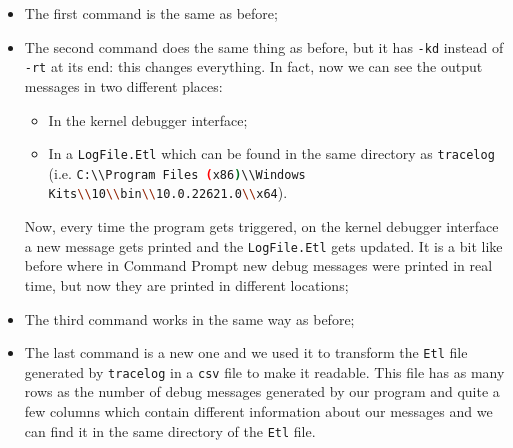 \begin{itemize}
	\item 
		The first command is the same as before;
	\item 
		The second command does the same thing as before, but it has \colorbox{backcolour}{\lstinline[style=commandline, language=bash, breaklines=true]|-kd|} instead of \colorbox{backcolour}{\lstinline[style=commandline, language=bash, breaklines=true]|-rt|} at its end: this changes everything.
		In fact, now we can see the output messages in two different places:
		\begin{itemize}
			\item 
				In the kernel debugger interface;
			\item 
				In a \colorbox{backcolour}{\lstinline[style=commandline, language=bash, breaklines=true]|LogFile.Etl|} which can be found in the same directory as \colorbox{backcolour}{\lstinline[style=commandline, language=bash, breaklines=true]|tracelog|} (i.e. \colorbox{backcolour}{\lstinline[style=commandline, language=bash, breaklines=true]|C:\\Program Files (x86)\\Windows Kits\\10\\bin\\10.0.22621.0\\x64|}).
		\end{itemize}
		Now, every time the program gets triggered, on the kernel debugger interface a new message gets printed and the \colorbox{backcolour}{\lstinline[style=commandline, language=bash, breaklines=true]|LogFile.Etl|} gets updated.
		It is a bit like before where in Command Prompt new debug messages were printed in real time, but now they are printed in different locations;
	\item 
		The third command works in the same way as before;
	\item 
		The last command is a new one and we used it to transform the \colorbox{backcolour}{\lstinline[style=commandline, language=bash, breaklines=true]|Etl|} file generated by \colorbox{backcolour}{\lstinline[style=commandline, language=bash, breaklines=true]|tracelog|} in a \colorbox{backcolour}{\lstinline[style=commandline, language=bash, breaklines=true]|csv|} file to make it readable.
		This file has as many rows as the number of debug messages generated by our program and quite a few columns which contain different information about our messages and we can find it in the same directory of the \colorbox{backcolour}{\lstinline[style=commandline, language=bash, breaklines=true]|Etl|} file.
\end{itemize}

REQUIRED WORK ->
Only the text of the material belongs in your copy, which must match the original exactly.

EXERCISE RESULT ->
 \begin{itemize}
	\item 
		The first command is the same as before;
	\item 
		The second command does the same thing as before, but it has \colorbox{backcolour}{\lstinline[style=commandline, language=bash, breaklines=true]|-kd|} instead of \colorbox{backcolour}{\lstinline[style=commandline, language=bash, breaklines=true]|-rt|} at its end: this changes everything.
		In fact, now we can see the output messages in two different places:
		\begin{itemize}
			\item 
				In the kernel debugger interface;
			\item 
				In a \colorbox{backcolour}{\lstinline[style=commandline, language=bash, breaklines=true]|LogFile.Etl|} which can be found in the same directory as \colorbox{backcolour}{\lstinline[style=commandline, language=bash, breaklines=true]|tracelog|} (i.e. \colorbox{backcolour}{\lstinline[style=commandline, language=bash, breaklines=true]|C:\\Program Files (x86)\\Windows Kits\\10\\bin\\10.0.22621.0\\x64|}).
		\end{itemize}
		Now, every time the program gets triggered, on the kernel debugger interface a new message gets printed and the \colorbox{backcolour}{\lstinline[style=commandline, language=bash, breaklines=true]|LogFile.Etl|} gets updated.
		It is a bit like before where in Command Prompt new debug messages were printed in real time, but now they are printed in different locations;
	\item 
		The third command works in the same way as before;
	\item 
		The last command is a new one and we used it to transform the \colorbox{backcolour}{\lstinline[style=commandline, language=bash, breaklines=true]|Etl|} file generated by \colorbox{backcolour}{\lstinline[style=commandline, language=bash, breaklines=true]|tracelog|} in a \colorbox{backcolour}{\lstinline[style=commandline, language=bash, breaklines=true]|csv|} file to make it readable.
		This file has as many rows as the number of debug messages generated by our program and quite a few columns which contain different information about our messages and we can find it in the same directory of the \colorbox{backcolour}{\lstinline[style=commandline, language=bash, breaklines=true]|Etl|} file.
\end{itemize}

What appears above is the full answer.